Vier Kinder sitzen zu einem Gruppenfoto zusammen.

Die Caritas unterstützt vor dem Krieg geflohenen Familien dabei, sich dauerhaft eine Zukunft in ihrer neuen Heimat Armenien aufzubauen. © Jork Weismann

Nothilfe nach dem Krieg

Vor einem Jahr hätte sich die Familie M. nicht vorstellen können, dass sie sich in der Region Gegharkunik in Armenien wiederfinden würde. Bis dahin lebte die Familie in einem Dorf in der Region Bergkarabach. Sie hatten einen großen Bauernhof und es ging ihnen sehr gut. Deshalb  waren sie immer großzügig zu Menschen, denen es schlechter ging. Doch dann kam der Krieg und sie mussten nach Armenien flüchten.

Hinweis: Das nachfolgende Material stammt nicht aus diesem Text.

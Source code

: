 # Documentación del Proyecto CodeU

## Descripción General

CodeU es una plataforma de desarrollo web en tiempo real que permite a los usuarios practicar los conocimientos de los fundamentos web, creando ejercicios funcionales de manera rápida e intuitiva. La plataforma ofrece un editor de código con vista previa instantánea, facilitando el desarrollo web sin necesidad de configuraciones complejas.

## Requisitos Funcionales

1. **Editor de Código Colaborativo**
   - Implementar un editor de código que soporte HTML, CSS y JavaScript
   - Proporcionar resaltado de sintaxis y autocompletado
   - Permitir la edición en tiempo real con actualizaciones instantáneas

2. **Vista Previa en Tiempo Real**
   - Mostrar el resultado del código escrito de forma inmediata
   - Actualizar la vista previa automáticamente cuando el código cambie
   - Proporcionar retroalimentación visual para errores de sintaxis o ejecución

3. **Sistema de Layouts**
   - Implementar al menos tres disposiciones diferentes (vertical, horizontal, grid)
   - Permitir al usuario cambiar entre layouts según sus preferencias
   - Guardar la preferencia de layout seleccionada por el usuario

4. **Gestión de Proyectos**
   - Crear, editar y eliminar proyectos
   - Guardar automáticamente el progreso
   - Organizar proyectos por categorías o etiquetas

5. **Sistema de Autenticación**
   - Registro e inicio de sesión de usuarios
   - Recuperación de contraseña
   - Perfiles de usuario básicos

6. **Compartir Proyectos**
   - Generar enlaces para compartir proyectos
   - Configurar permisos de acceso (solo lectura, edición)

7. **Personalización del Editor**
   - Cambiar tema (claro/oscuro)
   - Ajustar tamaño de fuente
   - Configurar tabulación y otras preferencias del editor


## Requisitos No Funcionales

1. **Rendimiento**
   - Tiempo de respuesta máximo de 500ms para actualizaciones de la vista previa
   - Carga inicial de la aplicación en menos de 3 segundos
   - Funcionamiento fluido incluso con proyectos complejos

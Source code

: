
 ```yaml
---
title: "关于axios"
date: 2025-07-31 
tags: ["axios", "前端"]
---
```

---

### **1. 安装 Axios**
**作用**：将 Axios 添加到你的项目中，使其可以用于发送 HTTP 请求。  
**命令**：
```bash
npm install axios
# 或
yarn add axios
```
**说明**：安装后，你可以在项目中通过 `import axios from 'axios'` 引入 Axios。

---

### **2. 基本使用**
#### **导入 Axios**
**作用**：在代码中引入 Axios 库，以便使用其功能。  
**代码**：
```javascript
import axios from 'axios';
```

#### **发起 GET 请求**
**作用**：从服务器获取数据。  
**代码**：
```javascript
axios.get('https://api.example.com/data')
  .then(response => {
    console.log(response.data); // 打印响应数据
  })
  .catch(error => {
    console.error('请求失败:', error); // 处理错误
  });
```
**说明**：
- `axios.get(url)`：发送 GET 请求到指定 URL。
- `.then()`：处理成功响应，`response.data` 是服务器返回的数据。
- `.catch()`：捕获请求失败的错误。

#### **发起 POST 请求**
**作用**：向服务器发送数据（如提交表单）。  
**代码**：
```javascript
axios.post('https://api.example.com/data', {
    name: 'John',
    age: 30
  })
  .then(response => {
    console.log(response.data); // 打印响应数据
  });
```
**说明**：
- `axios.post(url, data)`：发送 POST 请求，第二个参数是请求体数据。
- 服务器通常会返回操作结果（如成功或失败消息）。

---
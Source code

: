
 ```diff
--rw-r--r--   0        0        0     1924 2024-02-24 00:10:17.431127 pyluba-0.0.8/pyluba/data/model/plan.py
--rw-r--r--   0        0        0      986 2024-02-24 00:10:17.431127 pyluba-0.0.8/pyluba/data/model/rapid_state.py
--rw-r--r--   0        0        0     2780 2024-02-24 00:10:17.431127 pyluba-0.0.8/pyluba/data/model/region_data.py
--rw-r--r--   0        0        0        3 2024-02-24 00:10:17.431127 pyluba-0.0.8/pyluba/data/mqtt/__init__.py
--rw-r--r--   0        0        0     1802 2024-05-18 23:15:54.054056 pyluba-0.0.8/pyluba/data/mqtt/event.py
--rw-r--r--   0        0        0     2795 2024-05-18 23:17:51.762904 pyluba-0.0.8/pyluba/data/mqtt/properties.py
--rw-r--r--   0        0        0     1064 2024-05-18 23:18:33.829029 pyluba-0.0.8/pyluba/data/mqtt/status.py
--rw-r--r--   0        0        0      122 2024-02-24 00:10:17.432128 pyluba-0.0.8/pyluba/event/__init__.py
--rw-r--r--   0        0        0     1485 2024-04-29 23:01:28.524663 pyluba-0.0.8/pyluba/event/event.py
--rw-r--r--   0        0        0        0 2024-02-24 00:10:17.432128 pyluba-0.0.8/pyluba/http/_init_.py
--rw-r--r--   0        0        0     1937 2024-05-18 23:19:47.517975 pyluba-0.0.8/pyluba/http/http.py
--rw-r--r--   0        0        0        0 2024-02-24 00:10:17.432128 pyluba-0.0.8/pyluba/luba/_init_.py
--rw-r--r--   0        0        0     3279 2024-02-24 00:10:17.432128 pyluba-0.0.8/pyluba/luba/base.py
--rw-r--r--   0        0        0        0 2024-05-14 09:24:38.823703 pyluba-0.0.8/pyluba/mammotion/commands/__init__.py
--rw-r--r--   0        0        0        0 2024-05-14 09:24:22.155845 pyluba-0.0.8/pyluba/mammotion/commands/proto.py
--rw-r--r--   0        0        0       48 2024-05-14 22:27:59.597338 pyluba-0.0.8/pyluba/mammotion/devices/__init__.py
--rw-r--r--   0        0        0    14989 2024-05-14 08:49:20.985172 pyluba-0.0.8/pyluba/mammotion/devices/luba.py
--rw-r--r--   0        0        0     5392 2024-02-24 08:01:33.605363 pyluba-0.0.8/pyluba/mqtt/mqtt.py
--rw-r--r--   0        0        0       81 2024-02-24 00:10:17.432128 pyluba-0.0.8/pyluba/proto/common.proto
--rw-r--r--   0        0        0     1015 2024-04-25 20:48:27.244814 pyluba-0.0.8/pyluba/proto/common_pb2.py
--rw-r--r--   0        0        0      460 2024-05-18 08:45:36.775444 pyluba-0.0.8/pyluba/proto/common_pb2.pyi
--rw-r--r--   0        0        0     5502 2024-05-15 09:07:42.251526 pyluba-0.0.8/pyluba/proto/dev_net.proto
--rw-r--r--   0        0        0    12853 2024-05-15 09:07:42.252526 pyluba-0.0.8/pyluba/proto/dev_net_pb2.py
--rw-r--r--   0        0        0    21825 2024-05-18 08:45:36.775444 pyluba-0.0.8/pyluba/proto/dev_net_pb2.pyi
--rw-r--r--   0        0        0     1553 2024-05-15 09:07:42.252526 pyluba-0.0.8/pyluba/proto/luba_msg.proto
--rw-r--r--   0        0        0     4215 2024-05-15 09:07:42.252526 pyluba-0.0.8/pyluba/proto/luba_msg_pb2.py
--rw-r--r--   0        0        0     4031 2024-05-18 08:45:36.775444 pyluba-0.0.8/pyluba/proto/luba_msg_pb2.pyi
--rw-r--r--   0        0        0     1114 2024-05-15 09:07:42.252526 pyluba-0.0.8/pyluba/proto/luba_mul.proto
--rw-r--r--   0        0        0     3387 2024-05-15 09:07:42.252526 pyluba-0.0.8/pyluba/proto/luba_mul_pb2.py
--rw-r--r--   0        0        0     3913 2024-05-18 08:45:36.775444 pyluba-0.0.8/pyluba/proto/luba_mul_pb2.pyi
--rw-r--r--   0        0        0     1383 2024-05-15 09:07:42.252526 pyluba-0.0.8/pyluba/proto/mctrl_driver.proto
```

Armenien ist aktuell nicht nur von der Covid-19-Krise betroffen, sondern insbesondere auch vom Konflikt in Bergkarabach, der viele Flüchtlinge hervorgebracht hat. Die geflüchteten Familien und ihre Kinder, aber auch die Aufnahmegemeinschaften, benötigen Unterstützung, um diese Doppelbelastung abfedern zu können. Diese bietet die Armenische Caritas (AC) im Rahmen eines groß angelegten Projektes in Armenien und Georgien, das gemeinsam mit dem Österreichischen Roten Kreuz, dem Hilfswerk International, der Caritas Österreich und den Partnerorganisationen vor Ort umgesetzt wird. Dieses Projekt verbindet dringend benötigte Katastrophenhilfe mit gezielten und nachhaltigen Entwicklungsmaßnahmen.

Die Armenische Caritas bietet Mietzuschüsse für Familien, psychosoziale Betreuung, um soziale Isolation und Kriegstraumata zu bewältigen, sowie Rehabilitationsdienste für verwundete Soldaten. Damit langfristig der Lebensunterhalt eigenständig gesichert werden kann, gibt es mehrere Unterstützungswege: Integration in den Arbeitsmarkt durch berufliche Aus-/ Weiterbildungen und die Bereitstellung von Arbeitsmitteln, um auch selbständig tätig werden zu können. Für jene Frauen und Männer, die erfolgversprechende Geschäftsideen haben, gibt es eine umfassende Begleitung bis hin zur konkreten Umsetzung.